Source records ▸
============

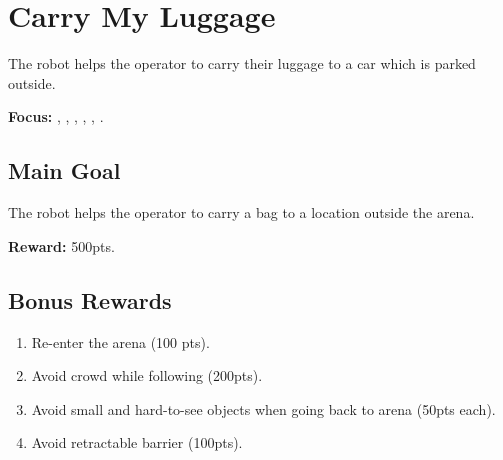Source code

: \section{Carry My Luggage}
\label{test:carry-my-luggage}
The robot helps the operator to carry their luggage to a car which is parked outside.

\noindent \textbf{Focus:} \SysI{}, \HRI{}, \PerDet{}, \PerRec, \NAV{}, \MAP{}.

\subsection*{Main Goal}
The robot helps the operator to carry a bag to a location outside the arena.

\noindent\textbf{Reward:} 500pts.

\subsection*{Bonus Rewards}
\begin{enumerate}[nosep]
	\item Re-enter the arena (100 pts).
	\item Avoid crowd while following (200pts).
	\item Avoid small and hard-to-see objects when going back to arena (50pts each).
	\item Avoid retractable barrier (100pts).
\end{enumerate}


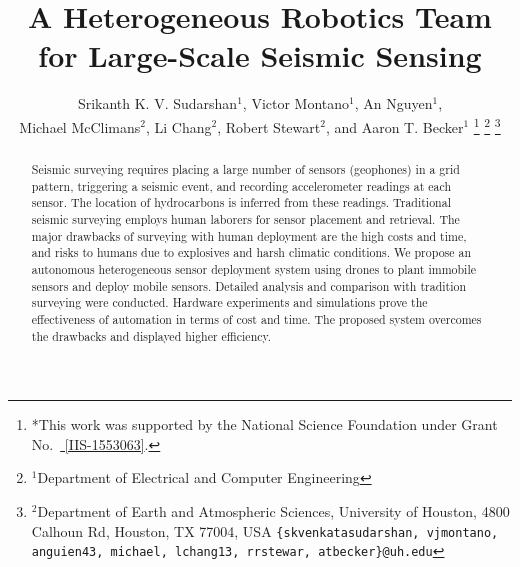 \documentclass[letterpaper, 10 pt, conference]{ieeeconf}
\begin{document}
%
\title{\LARGE \bf A Heterogeneous Robotics Team for Large-Scale Seismic Sensing} 

\author{Srikanth K. V. Sudarshan$^{1}$,
Victor Montano$^{1}$,
An Nguyen$^{1}$,\\ 
Michael McClimans$^{2}$,
Li Chang$^{2}$,
Robert Stewart$^{2}$, and
 Aaron T. Becker$^{1}$%
\thanks{*This work was supported by the National Science Foundation under Grant No.\ \href{http://nsf.gov/awardsearch/showAward?AWD_ID=1553063}{ [IIS-1553063]}.}%
\thanks{$^{1}$Department of Electrical and Computer Engineering}
\thanks{$^{2}$Department of Earth and Atmospheric Sciences, University of Houston, 4800 Calhoun Rd, Houston, TX 77004, USA
        {\tt\small \{skvenkatasudarshan, vjmontano, anguien43, michael, lchang13, rrstewar, atbecker\}@uh.edu}}%
}



\maketitle
\thispagestyle{empty}
\pagestyle{empty}


\begin{abstract}
Seismic surveying requires placing a large number of sensors (geophones) in a grid pattern, triggering a seismic event, and recording accelerometer readings at each sensor. 
The location of hydrocarbons is inferred from these readings.
Traditional seismic surveying employs human laborers for sensor placement and retrieval. 
The major drawbacks of surveying with human deployment are the high costs and time, and risks to humans due to explosives and harsh climatic conditions.
We propose an autonomous heterogeneous sensor deployment system using drones to plant immobile sensors and deploy mobile sensors.
Detailed analysis and comparison with tradition surveying were conducted. 
Hardware experiments and simulations prove the effectiveness of automation in terms of cost and time. 
The proposed system overcomes the drawbacks and displayed higher efficiency.
\end{abstract}


%

%

%

%

%

%






\end{document}
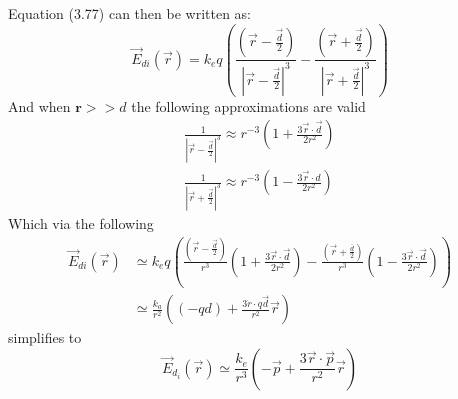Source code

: Equation (3.77) can then be written as:
\begin{equation}
    \vec{E}_{d i}(\vec{r})=k_{e} q\left(\frac{\left(\vec{r}-\frac{\vec{d}}{2}\right)}{\left|\vec{r}-\frac{\vec{d}}{2}\right|^{3}}-\frac{\left(\vec{r}+\frac{\vec{d}}{2}\right)}{\left|\vec{r}+\frac{\vec{d}}{2}\right|^{3}}\right)
\end{equation}
And when $\textbf{r}>>d$ the following approximations are valid
\begin{equation}
    \begin{array}{l}
    \frac{1}{\left|\vec{r}-\frac{\vec{d}}{2}\right|^{3}} \approx r^{-3}\left(1+\frac{3 \vec{r} \cdot \vec{d}}{2 r^{2}}\right) \\
    \frac{1}{\left|\vec{r}+\frac{\vec{d}}{2}\right|^{3}} \approx r^{-3}\left(1-\frac{3 \vec{r} \cdot d}{2 r^{2}}\right)
    \end{array}
\end{equation}
Which via the following
\begin{equation}
    \begin{aligned}
        \vec{E}_{d i}(\vec{r}) &\simeq k_{e} q\left(\frac{\left(\vec{r}-\frac{\vec{d}}{2}\right)}{r^{3}}\left(1+\frac{3 \vec{r} \cdot \vec{d}}{2 r^{2}}\right)-\frac{\left(\vec{r}+\frac{\bar{d}}{2}\right)}{r^{3}}\left(1-\frac{3 \vec{r} \cdot \vec{d}}{2 r^{2}}\right)\right)\\
        &\simeq \frac{k_{a}}{r^{2}}\left((-q d)+\frac{3 \dot{r} \cdot q \vec{d}}{r^{2}} \vec{r}\right)    
    \end{aligned}
\end{equation}
simplifies to
\begin{equation}
    \vec{E}_{d_{i}}(\vec{r}) \simeq \frac{k_{e}}{r^{3}}\left(-\vec{p}+\frac{3 \vec{r} \cdot \vec{p}}{r^{2}} \vec{r}\right)
\end{equation}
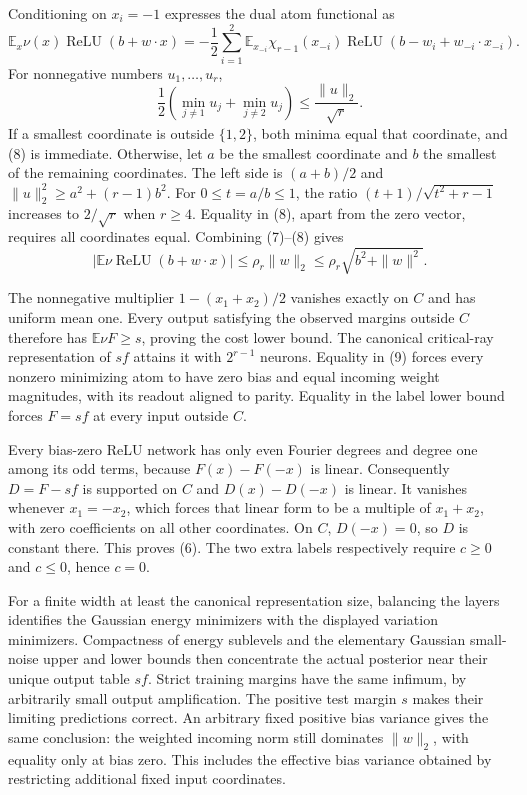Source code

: \documentclass[11pt]{article}
\newcommand{\relu}{\operatorname{ReLU}}
\newcommand{\E}{\mathbb E}
\begin{document}
Conditioning on $x_i=-1$ expresses the dual atom functional as
\[
 \E_x\nu(x)\relu(b+w\cdot x)
  =-\frac12\sum_{i=1}^2
       \E_{x_{-i}}\chi_{r-1}(x_{-i})
                \relu(b-w_i+w_{-i}\cdot x_{-i}).
\]
For nonnegative numbers $u_1,\ldots,u_r$,
\[
 \frac12\left(\min_{j\ne1}u_j+\min_{j\ne2}u_j\right)
                         \le\frac{\|u\|_2}{\sqrt r}.      \tag{8}
\]
If a smallest coordinate is outside $\{1,2\}$, both minima equal
that coordinate, and (8) is immediate. Otherwise, let $a$ be the
smallest coordinate and $b$ the smallest of the remaining coordinates.
The left side is $(a+b)/2$ and $\|u\|_2^2\ge a^2+(r-1)b^2$.
For $0\le t=a/b\le1$, the ratio
$(t+1)/\sqrt{t^2+r-1}$ increases to $2/\sqrt r$ when $r\ge4$.
Equality in (8), apart from the zero vector, requires all coordinates
equal. Combining (7)--(8) gives
\[
 |\E\nu\relu(b+w\cdot x)|\le\rho_r\|w\|_2
                         \le\rho_r\sqrt{b^2+\|w\|^2}.     \tag{9}
\]

The nonnegative multiplier $1-(x_1+x_2)/2$ vanishes exactly on $C$
and has uniform mean one. Every output satisfying the observed margins
outside $C$ therefore has $\E\nu F\ge s$, proving the cost lower
bound. The canonical critical-ray representation of $sf$ attains it
with $2^{r-1}$ neurons. Equality in (9) forces every nonzero minimizing
atom to have zero bias and equal incoming weight magnitudes, with its
readout aligned to parity. Equality in the label lower bound forces
$F=sf$ at every input outside $C$.

Every bias-zero ReLU network has only even Fourier degrees and degree
one among its odd terms, because $F(x)-F(-x)$ is linear. Consequently
$D=F-sf$ is supported on $C$ and $D(x)-D(-x)$ is linear. It vanishes
whenever $x_1=-x_2$, which forces that linear form to be a multiple of
$x_1+x_2$, with zero coefficients on all other coordinates. On $C$,
$D(-x)=0$, so $D$ is constant there. This proves (6). The two extra
labels respectively require $c\ge0$ and $c\le0$, hence $c=0$.

For a finite width at least the canonical representation size, balancing
the layers identifies the Gaussian energy minimizers with the displayed
variation minimizers. Compactness of energy sublevels and the elementary
Gaussian small-noise upper and lower bounds then concentrate the actual
posterior near their unique output table $sf$. Strict training margins
have the same infimum, by arbitrarily small output amplification.
The positive test margin $s$ makes their limiting predictions correct.
An arbitrary fixed positive bias variance gives the same conclusion:
the weighted incoming norm still dominates $\|w\|_2$, with equality
only at bias zero. This includes the effective bias variance obtained
by restricting additional fixed input coordinates.
\end{document}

============

What to produce ▸ Write the material above out again exactly as it reads, but don't carry over the pictures.

Response area ▸
Source code

: \section{Carry My Luggage}
\label{test:carry-my-luggage}
The robot helps the operator to carry their luggage to a car which is parked outside.

\noindent \textbf{Focus:} \SysI{}, \HRI{}, \PerDet{}, \PerRec, \NAV{}, \MAP{}.

\subsection*{Main Goal}
The robot helps the operator to carry a bag to a location outside the arena.

\noindent\textbf{Reward:} 500pts.

\subsection*{Bonus Rewards}
\begin{enumerate}[nosep]
	\item Re-enter the arena (100 pts).
	\item Avoid crowd while following (200pts).
	\item Avoid small and hard-to-see objects when going back to arena (50pts each).
	\item Avoid retractable barrier (100pts).
\end{enumerate}


 \documentclass[letterpaper, 10 pt, conference]{ieeeconf}
\begin{document}
%
\title{\LARGE \bf A Heterogeneous Robotics Team for Large-Scale Seismic Sensing} 

\author{Srikanth K. V. Sudarshan$^{1}$,
Victor Montano$^{1}$,
An Nguyen$^{1}$,\\ 
Michael McClimans$^{2}$,
Li Chang$^{2}$,
Robert Stewart$^{2}$, and
 Aaron T. Becker$^{1}$%
\thanks{*This work was supported by the National Science Foundation under Grant No.\ \href{http://nsf.gov/awardsearch/showAward?AWD_ID=1553063}{ [IIS-1553063]}.}%
\thanks{$^{1}$Department of Electrical and Computer Engineering}
\thanks{$^{2}$Department of Earth and Atmospheric Sciences, University of Houston, 4800 Calhoun Rd, Houston, TX 77004, USA
        {\tt\small \{skvenkatasudarshan, vjmontano, anguien43, michael, lchang13, rrstewar, atbecker\}@uh.edu}}%
}



\maketitle
\thispagestyle{empty}
\pagestyle{empty}


\begin{abstract}
Seismic surveying requires placing a large number of sensors (geophones) in a grid pattern, triggering a seismic event, and recording accelerometer readings at each sensor. 
The location of hydrocarbons is inferred from these readings.
Traditional seismic surveying employs human laborers for sensor placement and retrieval. 
The major drawbacks of surveying with human deployment are the high costs and time, and risks to humans due to explosives and harsh climatic conditions.
We propose an autonomous heterogeneous sensor deployment system using drones to plant immobile sensors and deploy mobile sensors.
Detailed analysis and comparison with tradition surveying were conducted. 
Hardware experiments and simulations prove the effectiveness of automation in terms of cost and time. 
The proposed system overcomes the drawbacks and displayed higher efficiency.
\end{abstract}


%

%

%

%

%

%






\end{document}
Source code

: Equation (3.77) can then be written as:
\begin{equation}
    \vec{E}_{d i}(\vec{r})=k_{e} q\left(\frac{\left(\vec{r}-\frac{\vec{d}}{2}\right)}{\left|\vec{r}-\frac{\vec{d}}{2}\right|^{3}}-\frac{\left(\vec{r}+\frac{\vec{d}}{2}\right)}{\left|\vec{r}+\frac{\vec{d}}{2}\right|^{3}}\right)
\end{equation}
And when $\textbf{r}>>d$ the following approximations are valid
\begin{equation}
    \begin{array}{l}
    \frac{1}{\left|\vec{r}-\frac{\vec{d}}{2}\right|^{3}} \approx r^{-3}\left(1+\frac{3 \vec{r} \cdot \vec{d}}{2 r^{2}}\right) \\
    \frac{1}{\left|\vec{r}+\frac{\vec{d}}{2}\right|^{3}} \approx r^{-3}\left(1-\frac{3 \vec{r} \cdot d}{2 r^{2}}\right)
    \end{array}
\end{equation}
Which via the following
\begin{equation}
    \begin{aligned}
        \vec{E}_{d i}(\vec{r}) &\simeq k_{e} q\left(\frac{\left(\vec{r}-\frac{\vec{d}}{2}\right)}{r^{3}}\left(1+\frac{3 \vec{r} \cdot \vec{d}}{2 r^{2}}\right)-\frac{\left(\vec{r}+\frac{\bar{d}}{2}\right)}{r^{3}}\left(1-\frac{3 \vec{r} \cdot \vec{d}}{2 r^{2}}\right)\right)\\
        &\simeq \frac{k_{a}}{r^{2}}\left((-q d)+\frac{3 \dot{r} \cdot q \vec{d}}{r^{2}} \vec{r}\right)    
    \end{aligned}
\end{equation}
simplifies to
\begin{equation}
    \vec{E}_{d_{i}}(\vec{r}) \simeq \frac{k_{e}}{r^{3}}\left(-\vec{p}+\frac{3 \vec{r} \cdot \vec{p}}{r^{2}} \vec{r}\right)
\end{equation}
Source code

: \documentclass[11pt]{article}
\newcommand{\relu}{\operatorname{ReLU}}
\newcommand{\E}{\mathbb E}
\begin{document}
Conditioning on $x_i=-1$ expresses the dual atom functional as
\[
 \E_x\nu(x)\relu(b+w\cdot x)
  =-\frac12\sum_{i=1}^2
       \E_{x_{-i}}\chi_{r-1}(x_{-i})
                \relu(b-w_i+w_{-i}\cdot x_{-i}).
\]
For nonnegative numbers $u_1,\ldots,u_r$,
\[
 \frac12\left(\min_{j\ne1}u_j+\min_{j\ne2}u_j\right)
                         \le\frac{\|u\|_2}{\sqrt r}.      \tag{8}
\]
If a smallest coordinate is outside $\{1,2\}$, both minima equal
that coordinate, and (8) is immediate. Otherwise, let $a$ be the
smallest coordinate and $b$ the smallest of the remaining coordinates.
The left side is $(a+b)/2$ and $\|u\|_2^2\ge a^2+(r-1)b^2$.
For $0\le t=a/b\le1$, the ratio
$(t+1)/\sqrt{t^2+r-1}$ increases to $2/\sqrt r$ when $r\ge4$.
Equality in (8), apart from the zero vector, requires all coordinates
equal. Combining (7)--(8) gives
\[
 |\E\nu\relu(b+w\cdot x)|\le\rho_r\|w\|_2
                         \le\rho_r\sqrt{b^2+\|w\|^2}.     \tag{9}
\]

The nonnegative multiplier $1-(x_1+x_2)/2$ vanishes exactly on $C$
and has uniform mean one. Every output satisfying the observed margins
outside $C$ therefore has $\E\nu F\ge s$, proving the cost lower
bound. The canonical critical-ray representation of $sf$ attains it
with $2^{r-1}$ neurons. Equality in (9) forces every nonzero minimizing
atom to have zero bias and equal incoming weight magnitudes, with its
readout aligned to parity. Equality in the label lower bound forces
$F=sf$ at every input outside $C$.

Every bias-zero ReLU network has only even Fourier degrees and degree
one among its odd terms, because $F(x)-F(-x)$ is linear. Consequently
$D=F-sf$ is supported on $C$ and $D(x)-D(-x)$ is linear. It vanishes
whenever $x_1=-x_2$, which forces that linear form to be a multiple of
$x_1+x_2$, with zero coefficients on all other coordinates. On $C$,
$D(-x)=0$, so $D$ is constant there. This proves (6). The two extra
labels respectively require $c\ge0$ and $c\le0$, hence $c=0$.

For a finite width at least the canonical representation size, balancing
the layers identifies the Gaussian energy minimizers with the displayed
variation minimizers. Compactness of energy sublevels and the elementary
Gaussian small-noise upper and lower bounds then concentrate the actual
posterior near their unique output table $sf$. Strict training margins
have the same infimum, by arbitrarily small output amplification.
The positive test margin $s$ makes their limiting predictions correct.
An arbitrary fixed positive bias variance gives the same conclusion:
the weighted incoming norm still dominates $\|w\|_2$, with equality
only at bias zero. This includes the effective bias variance obtained
by restricting additional fixed input coordinates.
\end{document}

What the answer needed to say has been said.